··· Supplied material
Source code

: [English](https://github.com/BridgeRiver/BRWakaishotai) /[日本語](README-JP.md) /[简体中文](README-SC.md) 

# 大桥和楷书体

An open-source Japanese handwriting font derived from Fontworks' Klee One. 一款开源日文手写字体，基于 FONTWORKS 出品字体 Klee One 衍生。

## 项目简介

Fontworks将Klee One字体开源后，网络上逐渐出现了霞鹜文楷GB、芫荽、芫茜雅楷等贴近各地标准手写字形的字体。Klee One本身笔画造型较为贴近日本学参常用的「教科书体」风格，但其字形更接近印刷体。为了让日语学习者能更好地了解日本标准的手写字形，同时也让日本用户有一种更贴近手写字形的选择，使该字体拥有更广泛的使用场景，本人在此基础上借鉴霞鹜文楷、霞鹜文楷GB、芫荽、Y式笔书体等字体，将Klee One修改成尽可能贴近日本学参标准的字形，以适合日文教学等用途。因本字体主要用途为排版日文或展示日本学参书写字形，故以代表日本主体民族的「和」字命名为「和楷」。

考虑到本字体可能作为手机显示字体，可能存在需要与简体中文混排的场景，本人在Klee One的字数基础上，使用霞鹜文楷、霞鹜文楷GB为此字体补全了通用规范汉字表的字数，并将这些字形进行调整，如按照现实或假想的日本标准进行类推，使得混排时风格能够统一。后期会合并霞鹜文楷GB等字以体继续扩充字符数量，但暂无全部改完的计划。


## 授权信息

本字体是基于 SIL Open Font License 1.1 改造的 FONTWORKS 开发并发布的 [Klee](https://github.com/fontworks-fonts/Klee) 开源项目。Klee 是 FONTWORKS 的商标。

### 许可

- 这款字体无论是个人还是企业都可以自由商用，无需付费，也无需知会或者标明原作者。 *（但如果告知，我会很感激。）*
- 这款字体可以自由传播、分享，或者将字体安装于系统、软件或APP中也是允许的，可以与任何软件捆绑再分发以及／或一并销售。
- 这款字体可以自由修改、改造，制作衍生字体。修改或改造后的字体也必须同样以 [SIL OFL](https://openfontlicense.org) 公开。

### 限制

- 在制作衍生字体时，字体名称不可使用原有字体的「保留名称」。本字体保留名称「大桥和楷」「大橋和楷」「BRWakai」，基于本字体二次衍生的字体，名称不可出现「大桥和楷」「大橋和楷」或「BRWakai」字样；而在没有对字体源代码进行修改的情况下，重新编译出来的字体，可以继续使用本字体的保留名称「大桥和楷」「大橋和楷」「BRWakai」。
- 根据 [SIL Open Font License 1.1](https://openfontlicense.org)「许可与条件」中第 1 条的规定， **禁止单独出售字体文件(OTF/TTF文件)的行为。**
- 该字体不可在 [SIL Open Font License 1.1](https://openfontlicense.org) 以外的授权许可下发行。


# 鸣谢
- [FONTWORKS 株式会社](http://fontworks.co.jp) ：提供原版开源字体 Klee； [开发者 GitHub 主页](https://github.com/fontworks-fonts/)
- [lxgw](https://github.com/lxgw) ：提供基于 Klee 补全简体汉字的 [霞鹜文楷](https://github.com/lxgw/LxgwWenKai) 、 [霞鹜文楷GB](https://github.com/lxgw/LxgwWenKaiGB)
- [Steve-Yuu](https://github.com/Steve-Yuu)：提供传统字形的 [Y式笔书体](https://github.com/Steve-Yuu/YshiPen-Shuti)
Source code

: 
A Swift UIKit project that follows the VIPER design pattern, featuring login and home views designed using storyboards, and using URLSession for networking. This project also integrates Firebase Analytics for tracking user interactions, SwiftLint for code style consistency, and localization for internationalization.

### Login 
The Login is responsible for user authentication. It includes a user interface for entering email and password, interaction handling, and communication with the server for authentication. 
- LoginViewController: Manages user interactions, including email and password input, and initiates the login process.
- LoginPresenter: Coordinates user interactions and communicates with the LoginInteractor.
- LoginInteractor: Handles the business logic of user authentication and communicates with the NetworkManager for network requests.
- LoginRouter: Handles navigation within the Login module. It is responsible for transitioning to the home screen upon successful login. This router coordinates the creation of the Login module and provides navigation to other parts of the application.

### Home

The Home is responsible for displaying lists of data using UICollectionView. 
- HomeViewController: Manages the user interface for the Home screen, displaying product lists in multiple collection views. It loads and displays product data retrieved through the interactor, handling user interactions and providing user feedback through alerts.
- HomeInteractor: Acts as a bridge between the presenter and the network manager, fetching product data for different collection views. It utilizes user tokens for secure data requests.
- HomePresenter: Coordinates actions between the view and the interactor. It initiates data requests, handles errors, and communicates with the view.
······
In full and word for word, set down the records shown above.

• Task result:
Source code

: [English](https://github.com/BridgeRiver/BRWakaishotai) /[日本語](README-JP.md) /[简体中文](README-SC.md) 

# 大桥和楷书体

An open-source Japanese handwriting font derived from Fontworks' Klee One. 一款开源日文手写字体，基于 FONTWORKS 出品字体 Klee One 衍生。

## 项目简介

Fontworks将Klee One字体开源后，网络上逐渐出现了霞鹜文楷GB、芫荽、芫茜雅楷等贴近各地标准手写字形的字体。Klee One本身笔画造型较为贴近日本学参常用的「教科书体」风格，但其字形更接近印刷体。为了让日语学习者能更好地了解日本标准的手写字形，同时也让日本用户有一种更贴近手写字形的选择，使该字体拥有更广泛的使用场景，本人在此基础上借鉴霞鹜文楷、霞鹜文楷GB、芫荽、Y式笔书体等字体，将Klee One修改成尽可能贴近日本学参标准的字形，以适合日文教学等用途。因本字体主要用途为排版日文或展示日本学参书写字形，故以代表日本主体民族的「和」字命名为「和楷」。

考虑到本字体可能作为手机显示字体，可能存在需要与简体中文混排的场景，本人在Klee One的字数基础上，使用霞鹜文楷、霞鹜文楷GB为此字体补全了通用规范汉字表的字数，并将这些字形进行调整，如按照现实或假想的日本标准进行类推，使得混排时风格能够统一。后期会合并霞鹜文楷GB等字以体继续扩充字符数量，但暂无全部改完的计划。


## 授权信息

本字体是基于 SIL Open Font License 1.1 改造的 FONTWORKS 开发并发布的 [Klee](https://github.com/fontworks-fonts/Klee) 开源项目。Klee 是 FONTWORKS 的商标。

### 许可

- 这款字体无论是个人还是企业都可以自由商用，无需付费，也无需知会或者标明原作者。 *（但如果告知，我会很感激。）*
- 这款字体可以自由传播、分享，或者将字体安装于系统、软件或APP中也是允许的，可以与任何软件捆绑再分发以及／或一并销售。
- 这款字体可以自由修改、改造，制作衍生字体。修改或改造后的字体也必须同样以 [SIL OFL](https://openfontlicense.org) 公开。

### 限制

- 在制作衍生字体时，字体名称不可使用原有字体的「保留名称」。本字体保留名称「大桥和楷」「大橋和楷」「BRWakai」，基于本字体二次衍生的字体，名称不可出现「大桥和楷」「大橋和楷」或「BRWakai」字样；而在没有对字体源代码进行修改的情况下，重新编译出来的字体，可以继续使用本字体的保留名称「大桥和楷」「大橋和楷」「BRWakai」。
- 根据 [SIL Open Font License 1.1](https://openfontlicense.org)「许可与条件」中第 1 条的规定， **禁止单独出售字体文件(OTF/TTF文件)的行为。**
- 该字体不可在 [SIL Open Font License 1.1](https://openfontlicense.org) 以外的授权许可下发行。


# 鸣谢
- [FONTWORKS 株式会社](http://fontworks.co.jp) ：提供原版开源字体 Klee； [开发者 GitHub 主页](https://github.com/fontworks-fonts/)
- [lxgw](https://github.com/lxgw) ：提供基于 Klee 补全简体汉字的 [霞鹜文楷](https://github.com/lxgw/LxgwWenKai) 、 [霞鹜文楷GB](https://github.com/lxgw/LxgwWenKaiGB)
- [Steve-Yuu](https://github.com/Steve-Yuu)：提供传统字形的 [Y式笔书体](https://github.com/Steve-Yuu/YshiPen-Shuti)
Source code

: 
A Swift UIKit project that follows the VIPER design pattern, featuring login and home views designed using storyboards, and using URLSession for networking. This project also integrates Firebase Analytics for tracking user interactions, SwiftLint for code style consistency, and localization for internationalization.

### Login 
The Login is responsible for user authentication. It includes a user interface for entering email and password, interaction handling, and communication with the server for authentication. 
- LoginViewController: Manages user interactions, including email and password input, and initiates the login process.
- LoginPresenter: Coordinates user interactions and communicates with the LoginInteractor.
- LoginInteractor: Handles the business logic of user authentication and communicates with the NetworkManager for network requests.
- LoginRouter: Handles navigation within the Login module. It is responsible for transitioning to the home screen upon successful login. This router coordinates the creation of the Login module and provides navigation to other parts of the application.

### Home

The Home is responsible for displaying lists of data using UICollectionView. 
- HomeViewController: Manages the user interface for the Home screen, displaying product lists in multiple collection views. It loads and displays product data retrieved through the interactor, handling user interactions and providing user feedback through alerts.
- HomeInteractor: Acts as a bridge between the presenter and the network manager, fetching product data for different collection views. It utilizes user tokens for secure data requests.
- HomePresenter: Coordinates actions between the view and the interactor. It initiates data requests, handles errors, and communicates with the view.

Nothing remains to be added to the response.